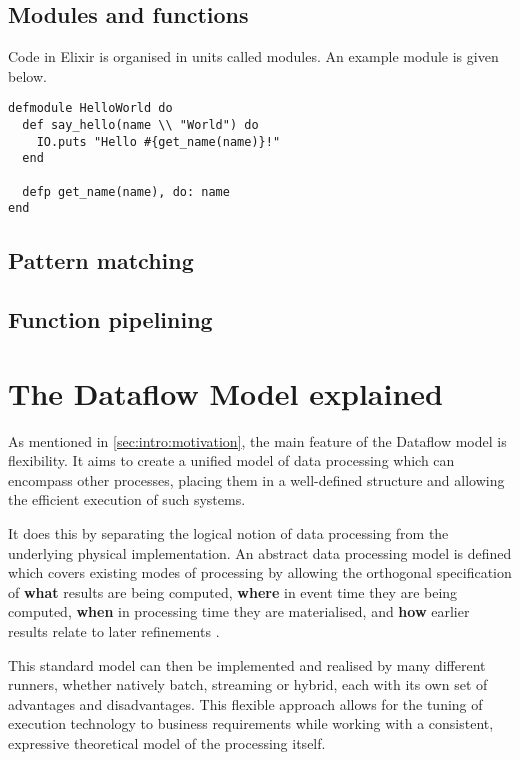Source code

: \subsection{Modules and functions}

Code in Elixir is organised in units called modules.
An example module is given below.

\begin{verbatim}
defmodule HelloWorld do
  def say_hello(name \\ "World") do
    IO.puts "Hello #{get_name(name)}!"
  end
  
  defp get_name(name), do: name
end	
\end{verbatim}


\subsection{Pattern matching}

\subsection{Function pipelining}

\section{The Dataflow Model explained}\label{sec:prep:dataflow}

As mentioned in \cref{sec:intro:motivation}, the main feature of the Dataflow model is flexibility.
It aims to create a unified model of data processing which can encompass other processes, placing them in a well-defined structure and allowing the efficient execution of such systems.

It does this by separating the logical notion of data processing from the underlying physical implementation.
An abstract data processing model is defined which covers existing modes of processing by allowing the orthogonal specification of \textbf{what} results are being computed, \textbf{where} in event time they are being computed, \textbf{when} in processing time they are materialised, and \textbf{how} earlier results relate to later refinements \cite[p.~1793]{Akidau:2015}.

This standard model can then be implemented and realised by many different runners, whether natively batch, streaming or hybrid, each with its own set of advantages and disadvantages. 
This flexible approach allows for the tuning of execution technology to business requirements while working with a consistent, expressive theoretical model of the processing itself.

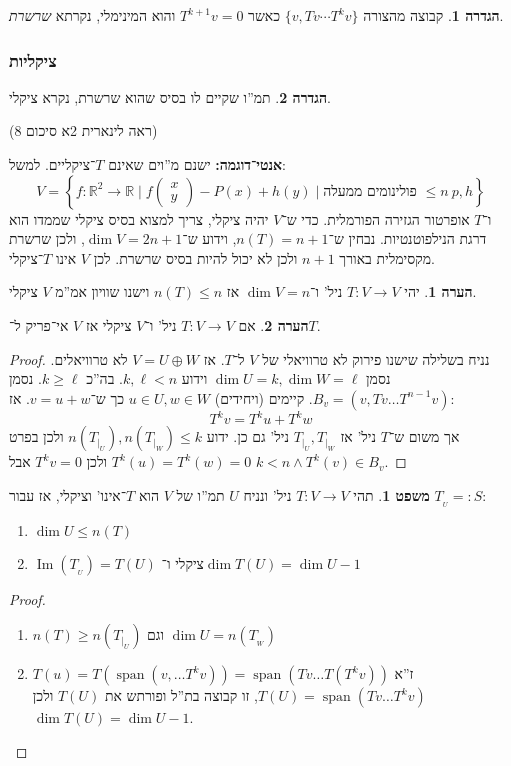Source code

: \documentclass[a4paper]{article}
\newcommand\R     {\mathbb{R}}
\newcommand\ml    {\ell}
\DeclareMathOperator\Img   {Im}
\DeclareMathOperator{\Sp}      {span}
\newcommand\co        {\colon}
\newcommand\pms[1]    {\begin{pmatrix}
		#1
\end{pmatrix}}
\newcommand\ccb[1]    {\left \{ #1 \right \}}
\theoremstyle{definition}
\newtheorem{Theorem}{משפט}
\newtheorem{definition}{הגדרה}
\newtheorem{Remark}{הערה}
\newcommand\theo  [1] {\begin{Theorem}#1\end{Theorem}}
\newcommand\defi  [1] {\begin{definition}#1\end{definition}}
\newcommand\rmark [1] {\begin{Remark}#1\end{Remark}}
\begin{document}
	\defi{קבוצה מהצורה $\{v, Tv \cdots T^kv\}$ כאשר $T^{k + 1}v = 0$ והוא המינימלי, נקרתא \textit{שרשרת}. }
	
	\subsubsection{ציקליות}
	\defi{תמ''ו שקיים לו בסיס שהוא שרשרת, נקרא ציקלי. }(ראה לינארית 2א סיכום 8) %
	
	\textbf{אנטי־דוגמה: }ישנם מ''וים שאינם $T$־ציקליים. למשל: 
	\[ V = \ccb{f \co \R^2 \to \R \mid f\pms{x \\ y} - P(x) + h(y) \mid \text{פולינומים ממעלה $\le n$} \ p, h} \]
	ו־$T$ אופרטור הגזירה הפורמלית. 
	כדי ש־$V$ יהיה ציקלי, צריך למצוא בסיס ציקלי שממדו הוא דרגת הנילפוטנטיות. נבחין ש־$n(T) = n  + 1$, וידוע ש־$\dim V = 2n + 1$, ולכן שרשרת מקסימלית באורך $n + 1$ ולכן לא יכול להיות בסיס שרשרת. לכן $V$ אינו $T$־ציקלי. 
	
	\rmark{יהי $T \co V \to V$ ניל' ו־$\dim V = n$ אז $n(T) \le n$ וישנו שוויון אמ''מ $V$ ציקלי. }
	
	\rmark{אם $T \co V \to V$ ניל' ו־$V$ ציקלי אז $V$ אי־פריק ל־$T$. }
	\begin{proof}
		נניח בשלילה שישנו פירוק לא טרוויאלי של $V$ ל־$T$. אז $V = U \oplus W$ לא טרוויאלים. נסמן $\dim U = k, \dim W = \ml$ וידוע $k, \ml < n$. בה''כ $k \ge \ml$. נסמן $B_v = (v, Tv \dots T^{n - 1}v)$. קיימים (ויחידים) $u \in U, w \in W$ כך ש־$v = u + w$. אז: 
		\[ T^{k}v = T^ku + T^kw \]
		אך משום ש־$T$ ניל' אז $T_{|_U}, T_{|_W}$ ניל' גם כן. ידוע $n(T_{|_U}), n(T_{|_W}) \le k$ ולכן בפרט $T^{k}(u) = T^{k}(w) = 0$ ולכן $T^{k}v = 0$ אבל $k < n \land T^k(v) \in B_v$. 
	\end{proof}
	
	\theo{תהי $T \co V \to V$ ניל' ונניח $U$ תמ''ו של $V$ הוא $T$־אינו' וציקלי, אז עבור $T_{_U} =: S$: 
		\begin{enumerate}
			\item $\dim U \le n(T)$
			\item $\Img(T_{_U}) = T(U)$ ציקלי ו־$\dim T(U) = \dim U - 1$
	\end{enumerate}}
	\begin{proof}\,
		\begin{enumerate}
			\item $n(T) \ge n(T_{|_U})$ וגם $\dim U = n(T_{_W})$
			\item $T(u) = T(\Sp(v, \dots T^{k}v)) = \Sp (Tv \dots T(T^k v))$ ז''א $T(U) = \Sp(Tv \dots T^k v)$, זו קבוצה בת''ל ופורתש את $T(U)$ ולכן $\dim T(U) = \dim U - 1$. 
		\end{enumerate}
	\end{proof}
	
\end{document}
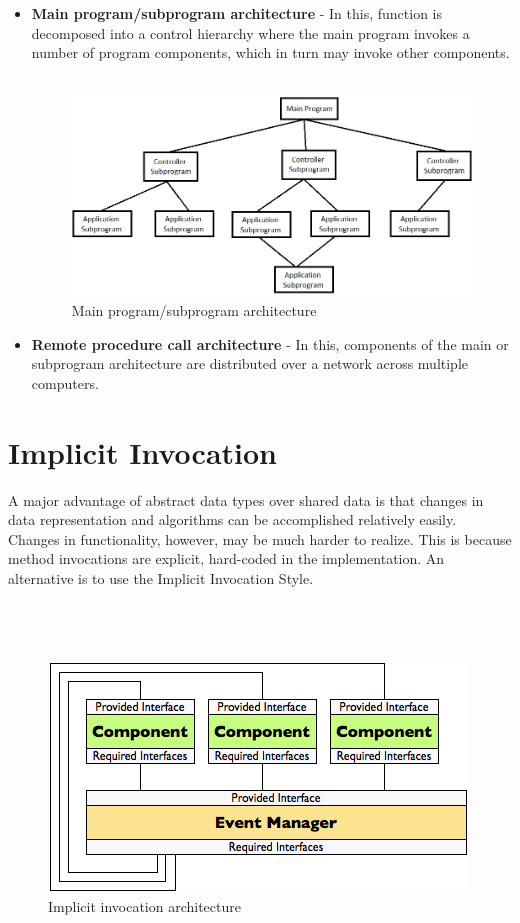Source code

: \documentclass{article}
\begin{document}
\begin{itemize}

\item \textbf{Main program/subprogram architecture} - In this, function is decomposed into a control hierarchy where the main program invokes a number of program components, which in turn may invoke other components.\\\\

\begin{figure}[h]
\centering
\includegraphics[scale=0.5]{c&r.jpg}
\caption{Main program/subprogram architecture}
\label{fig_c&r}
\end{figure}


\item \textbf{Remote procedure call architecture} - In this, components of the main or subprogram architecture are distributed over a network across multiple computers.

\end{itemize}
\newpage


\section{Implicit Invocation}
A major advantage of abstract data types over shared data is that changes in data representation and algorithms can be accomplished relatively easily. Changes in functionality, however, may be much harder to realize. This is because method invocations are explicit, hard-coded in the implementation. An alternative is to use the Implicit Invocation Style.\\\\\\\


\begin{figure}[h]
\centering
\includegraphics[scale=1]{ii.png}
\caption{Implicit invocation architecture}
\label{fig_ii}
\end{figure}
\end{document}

^^^^^^^^^^^^^^^^

**Exercise details:** Show each line of the records above containing "caption".

**Task answer:**
\caption{Main program/subprogram architecture}
\caption{Implicit invocation architecture}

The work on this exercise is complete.